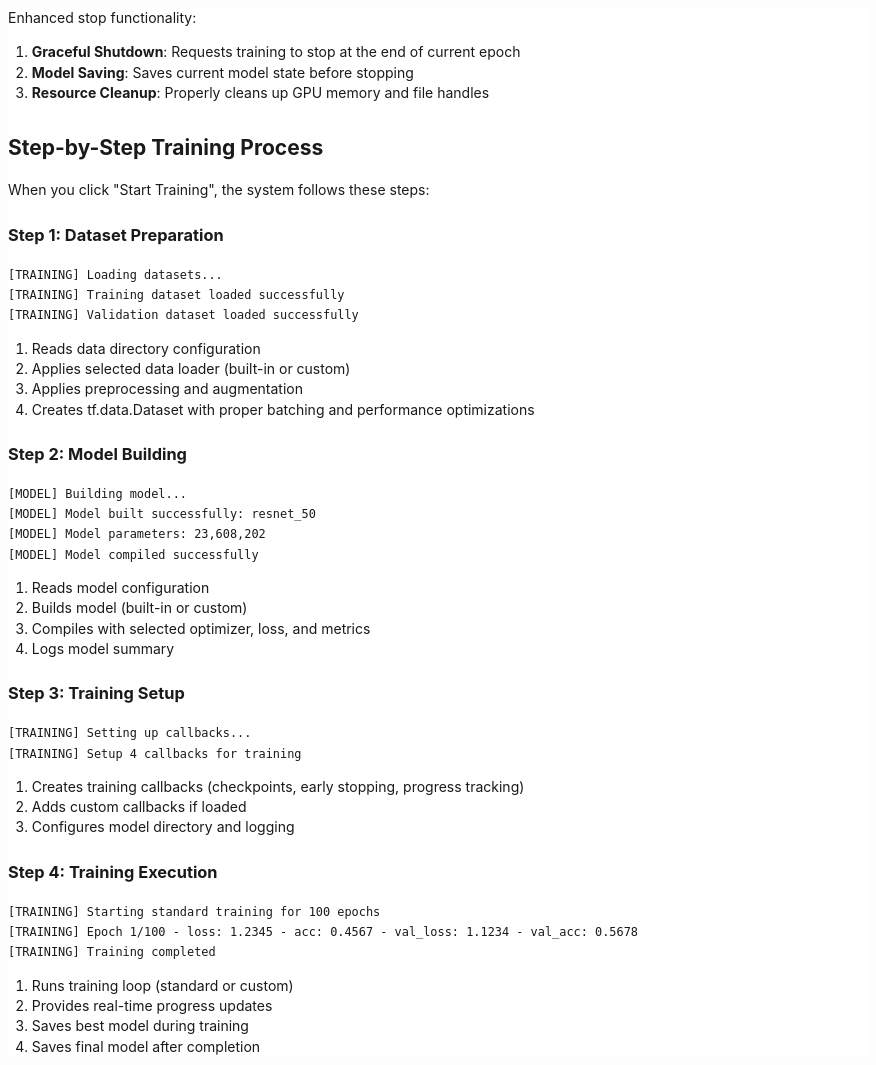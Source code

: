 Enhanced stop functionality:

1. **Graceful Shutdown**: Requests training to stop at the end of current epoch
2. **Model Saving**: Saves current model state before stopping
3. **Resource Cleanup**: Properly cleans up GPU memory and file handles

## Step-by-Step Training Process

When you click "Start Training", the system follows these steps:

### Step 1: Dataset Preparation
```
[TRAINING] Loading datasets...
[TRAINING] Training dataset loaded successfully
[TRAINING] Validation dataset loaded successfully
```

1. Reads data directory configuration
2. Applies selected data loader (built-in or custom)
3. Applies preprocessing and augmentation
4. Creates tf.data.Dataset with proper batching and performance optimizations

### Step 2: Model Building
```
[MODEL] Building model...
[MODEL] Model built successfully: resnet_50
[MODEL] Model parameters: 23,608,202
[MODEL] Model compiled successfully
```

1. Reads model configuration
2. Builds model (built-in or custom)
3. Compiles with selected optimizer, loss, and metrics
4. Logs model summary

### Step 3: Training Setup
```
[TRAINING] Setting up callbacks...
[TRAINING] Setup 4 callbacks for training
```

1. Creates training callbacks (checkpoints, early stopping, progress tracking)
2. Adds custom callbacks if loaded
3. Configures model directory and logging

### Step 4: Training Execution
```
[TRAINING] Starting standard training for 100 epochs
[TRAINING] Epoch 1/100 - loss: 1.2345 - acc: 0.4567 - val_loss: 1.1234 - val_acc: 0.5678
[TRAINING] Training completed
```

1. Runs training loop (standard or custom)
2. Provides real-time progress updates
3. Saves best model during training
4. Saves final model after completion
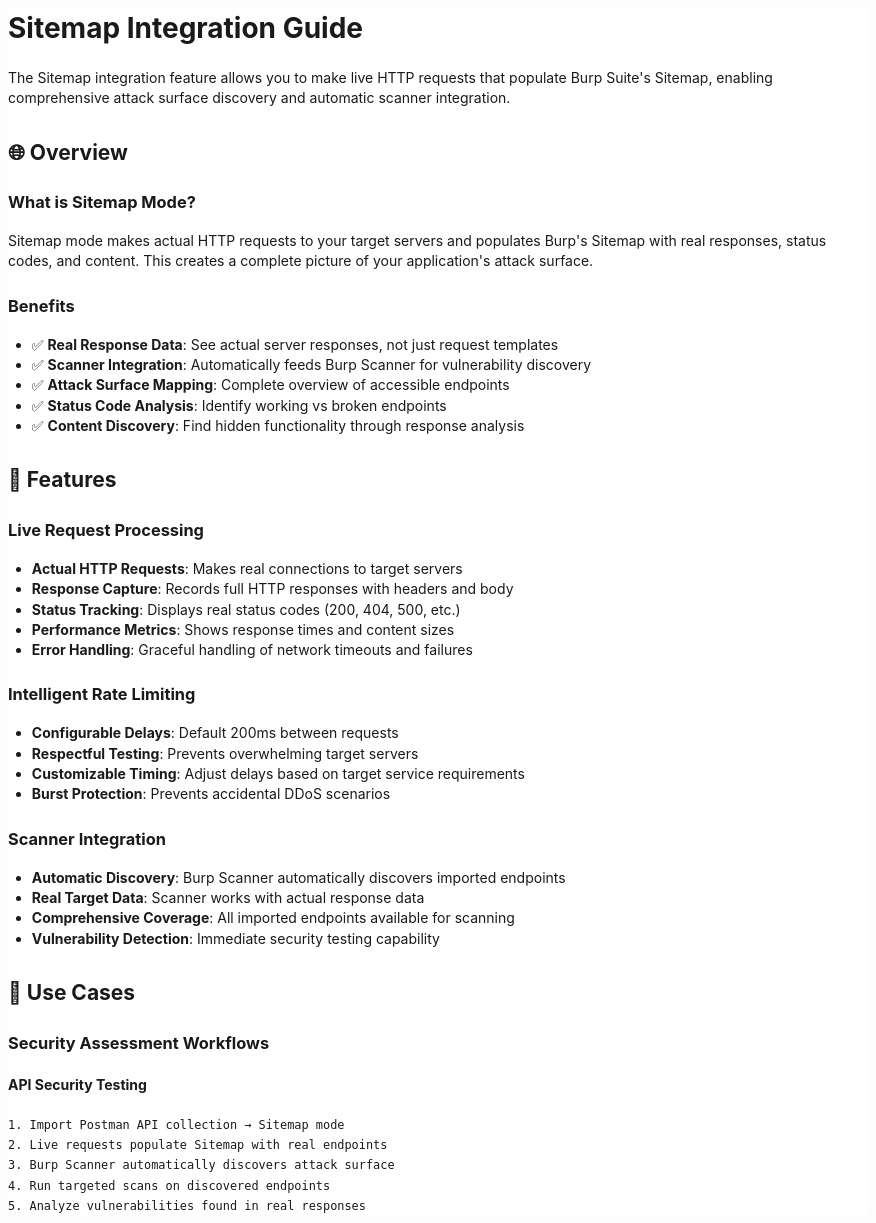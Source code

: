 # Sitemap Integration Guide

The Sitemap integration feature allows you to make live HTTP requests that populate Burp Suite's Sitemap, enabling comprehensive attack surface discovery and automatic scanner integration.

## 🌐 Overview

### What is Sitemap Mode?
Sitemap mode makes actual HTTP requests to your target servers and populates Burp's Sitemap with real responses, status codes, and content. This creates a complete picture of your application's attack surface.

### Benefits
- ✅ **Real Response Data**: See actual server responses, not just request templates
- ✅ **Scanner Integration**: Automatically feeds Burp Scanner for vulnerability discovery
- ✅ **Attack Surface Mapping**: Complete overview of accessible endpoints
- ✅ **Status Code Analysis**: Identify working vs broken endpoints
- ✅ **Content Discovery**: Find hidden functionality through response analysis

## 🚀 Features

### Live Request Processing
- **Actual HTTP Requests**: Makes real connections to target servers
- **Response Capture**: Records full HTTP responses with headers and body
- **Status Tracking**: Displays real status codes (200, 404, 500, etc.)
- **Performance Metrics**: Shows response times and content sizes
- **Error Handling**: Graceful handling of network timeouts and failures

### Intelligent Rate Limiting
- **Configurable Delays**: Default 200ms between requests
- **Respectful Testing**: Prevents overwhelming target servers
- **Customizable Timing**: Adjust delays based on target service requirements
- **Burst Protection**: Prevents accidental DDoS scenarios

### Scanner Integration
- **Automatic Discovery**: Burp Scanner automatically discovers imported endpoints
- **Real Target Data**: Scanner works with actual response data
- **Comprehensive Coverage**: All imported endpoints available for scanning
- **Vulnerability Detection**: Immediate security testing capability

## 🎯 Use Cases

### Security Assessment Workflows

#### API Security Testing
```
1. Import Postman API collection → Sitemap mode
2. Live requests populate Sitemap with real endpoints
3. Burp Scanner automatically discovers attack surface
4. Run targeted scans on discovered endpoints
5. Analyze vulnerabilities found in real responses
```
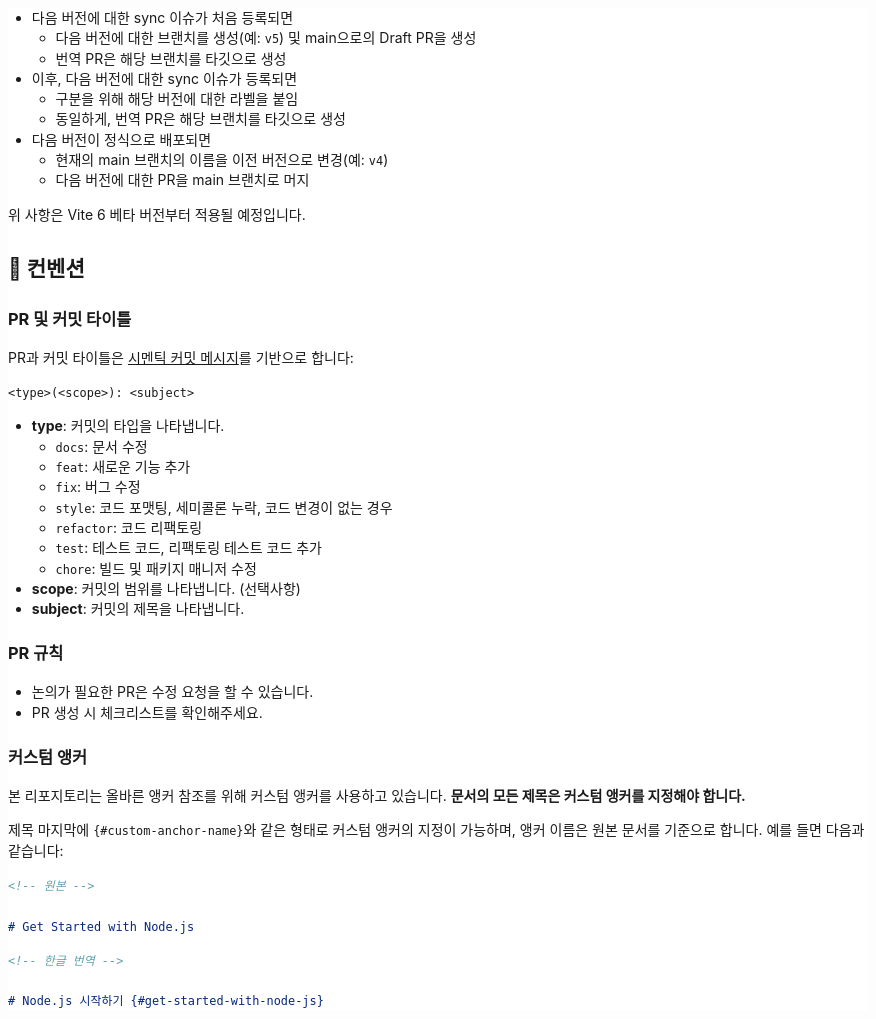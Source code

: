 - 다음 버전에 대한 sync 이슈가 처음 등록되면
  - 다음 버전에 대한 브랜치를 생성(예: `v5`) 및 main으로의 Draft PR을 생성
  - 번역 PR은 해당 브랜치를 타깃으로 생성
- 이후, 다음 버전에 대한 sync 이슈가 등록되면
  - 구분을 위해 해당 버전에 대한 라벨을 붙임
  - 동일하게, 번역 PR은 해당 브랜치를 타깃으로 생성
- 다음 버전이 정식으로 배포되면
  - 현재의 main 브랜치의 이름을 이전 버전으로 변경(예: `v4`)
  - 다음 버전에 대한 PR을 main 브랜치로 머지

위 사항은 Vite 6 베타 버전부터 적용될 예정입니다.

## 🤝 컨벤션

### PR 및 커밋 타이틀

PR과 커밋 타이틀은 [시멘틱 커밋 메시지](https://gist.github.com/joshbuchea/6f47e86d2510bce28f8e7f42ae84c716)를 기반으로 합니다:

```
<type>(<scope>): <subject>
```

- **type**: 커밋의 타입을 나타냅니다.
  - `docs`: 문서 수정
  - `feat`: 새로운 기능 추가
  - `fix`: 버그 수정
  - `style`: 코드 포맷팅, 세미콜론 누락, 코드 변경이 없는 경우
  - `refactor`: 코드 리팩토링
  - `test`: 테스트 코드, 리팩토링 테스트 코드 추가
  - `chore`: 빌드 및 패키지 매니저 수정
- **scope**: 커밋의 범위를 나타냅니다. (선택사항)
- **subject**: 커밋의 제목을 나타냅니다.

### PR 규칙

- 논의가 필요한 PR은 수정 요청을 할 수 있습니다.
- PR 생성 시 체크리스트를 확인해주세요.

### 커스텀 앵커

본 리포지토리는 올바른 앵커 참조를 위해 커스텀 앵커를 사용하고 있습니다. **문서의 모든 제목은 커스텀 앵커를 지정해야 합니다.**

제목 마지막에 `{#custom-anchor-name}`와 같은 형태로 커스텀 앵커의 지정이 가능하며, 앵커 이름은 원본 문서를 기준으로 합니다. 예를 들면 다음과 같습니다:

```md
<!-- 원본 -->

# Get Started with Node.js
```

```md
<!-- 한글 번역 -->

# Node.js 시작하기 {#get-started-with-node-js}
```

···

ABOUT THIS TASK>
All lines in the data above from the one with "- ✅ **Content" through the one with "### Intelligent Rate Limiting" must be repeated exactly, and no others.

OUTPUT FOR THIS EXERCISE>
- ✅ **Content Discovery**: Find hidden functionality through response analysis

## 🚀 Features

### Live Request Processing
- **Actual HTTP Requests**: Makes real connections to target servers
- **Response Capture**: Records full HTTP responses with headers and body
- **Status Tracking**: Displays real status codes (200, 404, 500, etc.)
- **Performance Metrics**: Shows response times and content sizes
- **Error Handling**: Graceful handling of network timeouts and failures

### Intelligent Rate Limiting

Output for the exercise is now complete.